Stored data entries
────────────────────────────────────────

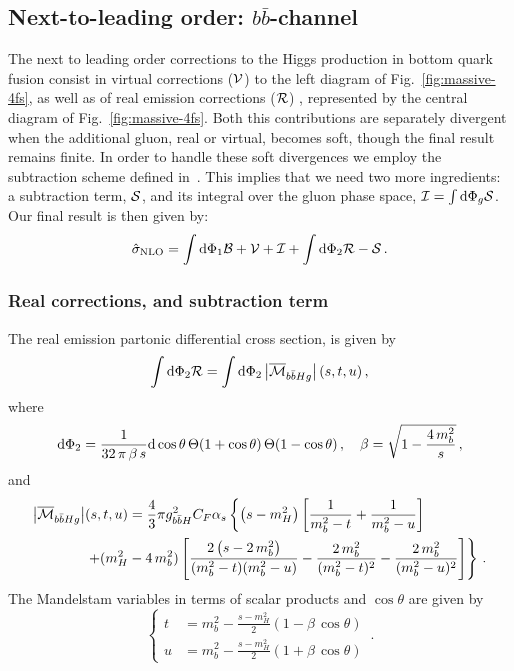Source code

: \subsection{Next-to-leading order: $b\bar{b}$-channel}
The next to leading order corrections to the Higgs production in
bottom quark fusion consist in virtual corrections (${\cal V}$) to the
left diagram of Fig.~\ref{fig:massive-4fs}, as well as of real
emission corrections (${\cal R}$) , represented by the central diagram of
Fig.~\ref{fig:massive-4fs}.
Both this contributions are separately divergent when the additional
gluon, real or virtual, becomes soft, though the final result remains
finite. In order to handle these soft divergences we employ the
subtraction scheme defined in~\cite{Krauss:2017wmx}. This implies that
we need two more ingredients: a subtraction term, ${\cal S}$, and its
integral over the gluon phase space, ${\cal I} = \int{\rm d}\Phi_g{\cal S}$.
Our final result is then given by:
\begin{equation}
  \hat{\sigma}_{\rm NLO} = \int{\rm d}\Phi_1 {\cal B} +{\cal V}+{\cal
    I}+  \int{\rm d}\Phi_2 {\cal R} -{\cal S}\,.
\end{equation}

\subsubsection{Real corrections, and subtraction term}
The real emission partonic differential cross section, is given by
\begin{equation}
 \int {\rm d} \Phi_{2}  {\cal R} =\int {\rm d} \Phi_{2}  \left| \overline{{\cal M}}_{b\bar{b}Hg} \right|(s,t,u)\,,
\end{equation}
where 
\begin{equation}
  {\rm d} \Phi_{2}=\frac{1}{32\,\pi\,\beta\,s} {\rm d}\cos\theta\,
  \Theta(1+\cos\theta )\,\Theta(1-\cos\theta)\, , \quad
  \beta=\sqrt{1-\frac{4\,m_b^2}{s}}\,,
\end{equation}
and
\begin{equation}
  \label{eq:real}
  \begin{split}
    \left| \overline{{\cal M}}_{b\bar{b}Hg} \right|&(s,t,u) = 
    \frac{4}{3}\pi g_{b\bar{b}H}^2C_F\alpha_s
    \left\{
      \left( s-m_H^2\right)\left[ \frac{1}{m_b^2-t}
        + \frac{1}{m_b^2-u}\right]
    \right.\\
    &
    \left.+ (m_H^2-4\,m_b^2)
      \left[
        \frac{2\left( s-2\,m_b^2 \right)}{(m_b^2-t)(m_b^2-u)} -
        \frac{2\,m_b^2}{(m_b^2-t)^2} -
        \frac{2\,m_b^2}{(m_b^2-u)^2}
      \right]
    \right\}\,.
  \end{split}
\end{equation}
The Mandelstam variables in terms of scalar
products and $\cos\theta$ are given by
\begin{equation}
  \left\{
    \begin{split}
      t &= m_b^2 - \frac{s-m_H^2}{2}\left( 1-\beta\,\cos\theta\right)\\
      u &= m_b^2 - \frac{s-m_H^2}{2}\left( 1+\beta\,\cos\theta\right) 
    \end{split}
  \right.\,.
\end{equation}

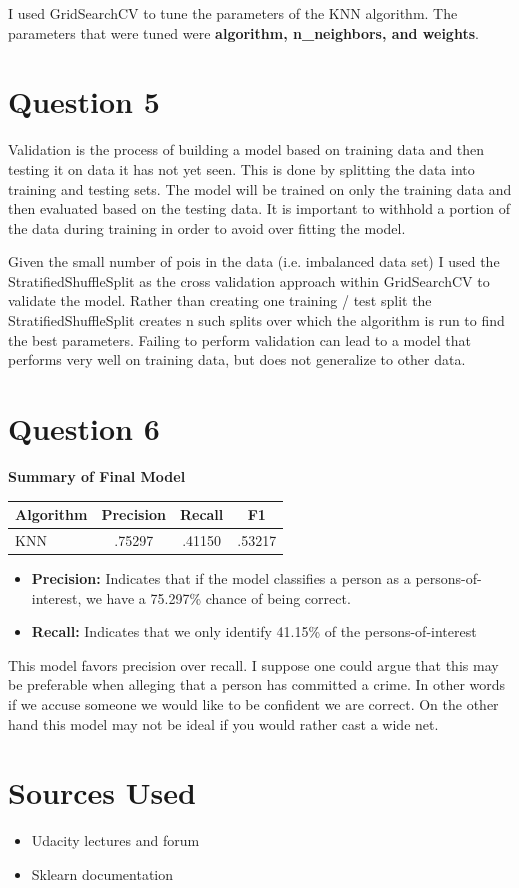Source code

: \documentclass[a4paper,11pt]{report}
\begin{document}
I used GridSearchCV to tune the parameters of the KNN algorithm.  The parameters
that were tuned were \textbf{algorithm, n\_neighbors, and weights}.
  
\section{Question 5}
Validation is the process of building a model based on training data and then
testing it on data it has not yet seen. This is done by splitting the
data into training and testing sets.  The model will be trained on only the
training data and then evaluated based on the testing data.  It is important
to withhold a portion of the data during training in order to avoid over fitting
the model.

Given the small number of pois in the data (i.e. imbalanced data set) I used the
StratifiedShuffleSplit as the cross validation approach within GridSearchCV to
validate the model.  Rather than creating one training / test split the
StratifiedShuffleSplit creates n such splits over which the algorithm is run to
find the best parameters.  Failing to perform validation can lead to a model
that performs very well on training data, but does not generalize to other
data.

\section{Question 6}

\textbf{Summary of Final Model} \\
\begin{center}
    \begin{tabular}{|| l c c c ||}
        \hline Algorithm & Precision & Recall & F1 \\
        \hline\hline
        KNN & .75297 & .41150 & .53217  \\
        \hline
    \end{tabular}
\end{center}

\begin{itemize}
    \item \textbf{Precision:} Indicates that if the model classifies a person as
        a persons-of-interest, we have a 75.297\% chance of being correct.
    \item \textbf{Recall:} Indicates that we only identify 41.15\% of the
        persons-of-interest
\end{itemize}

This model favors precision over recall.  I suppose one could argue that this
may be preferable when alleging that a person has committed a crime.  In other
words if we accuse someone we would like to be confident we are correct.  On the
other hand this model may not be ideal if you would rather cast a wide net.

\section{Sources Used}
  \begin{itemize}
    \item Udacity lectures and forum
    \item Sklearn documentation
  \end{itemize}
\end{document}
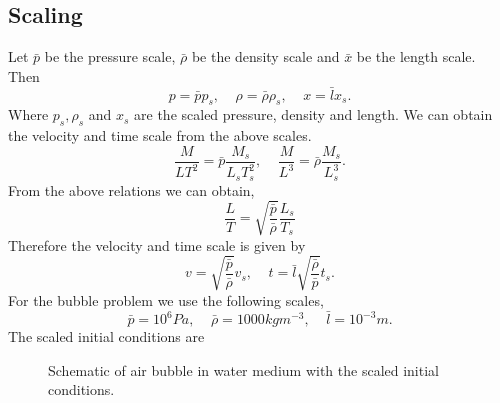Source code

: \documentclass[a4paper]{article}
\begin{document}
\subsection*{Scaling}
Let $\bar{p}$ be the pressure scale, $\bar{\rho}$ be the density scale and $\bar{x}$ be the length scale. Then
\begin{equation}
    p = \bar{p}p_s, \;\;\;\; \rho = \bar{\rho} \rho_s, \;\;\;\; x = \bar{l}x_s. 
\end{equation}
Where $p_s, \rho_s$ and $x_s$ are the scaled pressure, density and length. We can obtain the velocity and time scale from the above scales.
\begin{equation}
    \frac{M}{LT^2} = \bar{p}\frac{M_s}{L_sT^2_s}, \;\;\;\; \frac{M}{L^3} = \bar{\rho}\frac{M_s}{L^3_s}.
\end{equation}
From the above relations we can obtain,
\begin{equation}
    \frac{L}{T} = \sqrt{\frac{\bar{p}}{\bar{\rho}}}\frac{L_s}{T_s}
\end{equation}
Therefore the velocity and time scale is given by
\begin{equation}
    v = \sqrt{\frac{\bar{p}}{\bar{\rho}}} v_s, \;\;\;\; t = \bar{l} \sqrt{\frac{\bar{\rho}}{\bar{p}}} t_s. 
\end{equation}
For the bubble problem we use the following scales,
\begin{equation}
    \bar{p} = 10^6Pa, \;\;\;\; \bar{\rho} = 1000 kgm^{-3}, \;\;\;\; \bar{l} = 10^{-3} m.
\end{equation}
The scaled initial conditions are
\begin{figure}[!h]
    \centering
    \caption{Schematic of air bubble in water medium with the scaled initial conditions.}
    \end{figure}
\end{document}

────────────────────────────────────────

▶ [Exercise instructions] All of the lines above should be retyped precisely, apart from the pictures.

▶ [Reply]
Source code

: \subsection{Next-to-leading order: $b\bar{b}$-channel}
The next to leading order corrections to the Higgs production in
bottom quark fusion consist in virtual corrections (${\cal V}$) to the
left diagram of Fig.~\ref{fig:massive-4fs}, as well as of real
emission corrections (${\cal R}$) , represented by the central diagram of
Fig.~\ref{fig:massive-4fs}.
Both this contributions are separately divergent when the additional
gluon, real or virtual, becomes soft, though the final result remains
finite. In order to handle these soft divergences we employ the
subtraction scheme defined in~\cite{Krauss:2017wmx}. This implies that
we need two more ingredients: a subtraction term, ${\cal S}$, and its
integral over the gluon phase space, ${\cal I} = \int{\rm d}\Phi_g{\cal S}$.
Our final result is then given by:
\begin{equation}
  \hat{\sigma}_{\rm NLO} = \int{\rm d}\Phi_1 {\cal B} +{\cal V}+{\cal
    I}+  \int{\rm d}\Phi_2 {\cal R} -{\cal S}\,.
\end{equation}

\subsubsection{Real corrections, and subtraction term}
The real emission partonic differential cross section, is given by
\begin{equation}
 \int {\rm d} \Phi_{2}  {\cal R} =\int {\rm d} \Phi_{2}  \left| \overline{{\cal M}}_{b\bar{b}Hg} \right|(s,t,u)\,,
\end{equation}
where 
\begin{equation}
  {\rm d} \Phi_{2}=\frac{1}{32\,\pi\,\beta\,s} {\rm d}\cos\theta\,
  \Theta(1+\cos\theta )\,\Theta(1-\cos\theta)\, , \quad
  \beta=\sqrt{1-\frac{4\,m_b^2}{s}}\,,
\end{equation}
and
\begin{equation}
  \label{eq:real}
  \begin{split}
    \left| \overline{{\cal M}}_{b\bar{b}Hg} \right|&(s,t,u) = 
    \frac{4}{3}\pi g_{b\bar{b}H}^2C_F\alpha_s
    \left\{
      \left( s-m_H^2\right)\left[ \frac{1}{m_b^2-t}
        + \frac{1}{m_b^2-u}\right]
    \right.\\
    &
    \left.+ (m_H^2-4\,m_b^2)
      \left[
        \frac{2\left( s-2\,m_b^2 \right)}{(m_b^2-t)(m_b^2-u)} -
        \frac{2\,m_b^2}{(m_b^2-t)^2} -
        \frac{2\,m_b^2}{(m_b^2-u)^2}
      \right]
    \right\}\,.
  \end{split}
\end{equation}
The Mandelstam variables in terms of scalar
products and $\cos\theta$ are given by
\begin{equation}
  \left\{
    \begin{split}
      t &= m_b^2 - \frac{s-m_H^2}{2}\left( 1-\beta\,\cos\theta\right)\\
      u &= m_b^2 - \frac{s-m_H^2}{2}\left( 1+\beta\,\cos\theta\right) 
    \end{split}
  \right.\,.
\end{equation}

Source code

: \documentclass[a4paper,11pt]{report}
\begin{document}
I used GridSearchCV to tune the parameters of the KNN algorithm.  The parameters
that were tuned were \textbf{algorithm, n\_neighbors, and weights}.
  
\section{Question 5}
Validation is the process of building a model based on training data and then
testing it on data it has not yet seen. This is done by splitting the
data into training and testing sets.  The model will be trained on only the
training data and then evaluated based on the testing data.  It is important
to withhold a portion of the data during training in order to avoid over fitting
the model.

Given the small number of pois in the data (i.e. imbalanced data set) I used the
StratifiedShuffleSplit as the cross validation approach within GridSearchCV to
validate the model.  Rather than creating one training / test split the
StratifiedShuffleSplit creates n such splits over which the algorithm is run to
find the best parameters.  Failing to perform validation can lead to a model
that performs very well on training data, but does not generalize to other
data.

\section{Question 6}

\textbf{Summary of Final Model} \\
\begin{center}
    \begin{tabular}{|| l c c c ||}
        \hline Algorithm & Precision & Recall & F1 \\
        \hline\hline
        KNN & .75297 & .41150 & .53217  \\
        \hline
    \end{tabular}
\end{center}

\begin{itemize}
    \item \textbf{Precision:} Indicates that if the model classifies a person as
        a persons-of-interest, we have a 75.297\% chance of being correct.
    \item \textbf{Recall:} Indicates that we only identify 41.15\% of the
        persons-of-interest
\end{itemize}

This model favors precision over recall.  I suppose one could argue that this
may be preferable when alleging that a person has committed a crime.  In other
words if we accuse someone we would like to be confident we are correct.  On the
other hand this model may not be ideal if you would rather cast a wide net.

\section{Sources Used}
  \begin{itemize}
    \item Udacity lectures and forum
    \item Sklearn documentation
  \end{itemize}
\end{document}
Source code

: \documentclass[a4paper]{article}
\begin{document}
\subsection*{Scaling}
Let $\bar{p}$ be the pressure scale, $\bar{\rho}$ be the density scale and $\bar{x}$ be the length scale. Then
\begin{equation}
    p = \bar{p}p_s, \;\;\;\; \rho = \bar{\rho} \rho_s, \;\;\;\; x = \bar{l}x_s. 
\end{equation}
Where $p_s, \rho_s$ and $x_s$ are the scaled pressure, density and length. We can obtain the velocity and time scale from the above scales.
\begin{equation}
    \frac{M}{LT^2} = \bar{p}\frac{M_s}{L_sT^2_s}, \;\;\;\; \frac{M}{L^3} = \bar{\rho}\frac{M_s}{L^3_s}.
\end{equation}
From the above relations we can obtain,
\begin{equation}
    \frac{L}{T} = \sqrt{\frac{\bar{p}}{\bar{\rho}}}\frac{L_s}{T_s}
\end{equation}
Therefore the velocity and time scale is given by
\begin{equation}
    v = \sqrt{\frac{\bar{p}}{\bar{\rho}}} v_s, \;\;\;\; t = \bar{l} \sqrt{\frac{\bar{\rho}}{\bar{p}}} t_s. 
\end{equation}
For the bubble problem we use the following scales,
\begin{equation}
    \bar{p} = 10^6Pa, \;\;\;\; \bar{\rho} = 1000 kgm^{-3}, \;\;\;\; \bar{l} = 10^{-3} m.
\end{equation}
The scaled initial conditions are
\begin{figure}[!h]
    \centering
    \caption{Schematic of air bubble in water medium with the scaled initial conditions.}
    \end{figure}
\end{document}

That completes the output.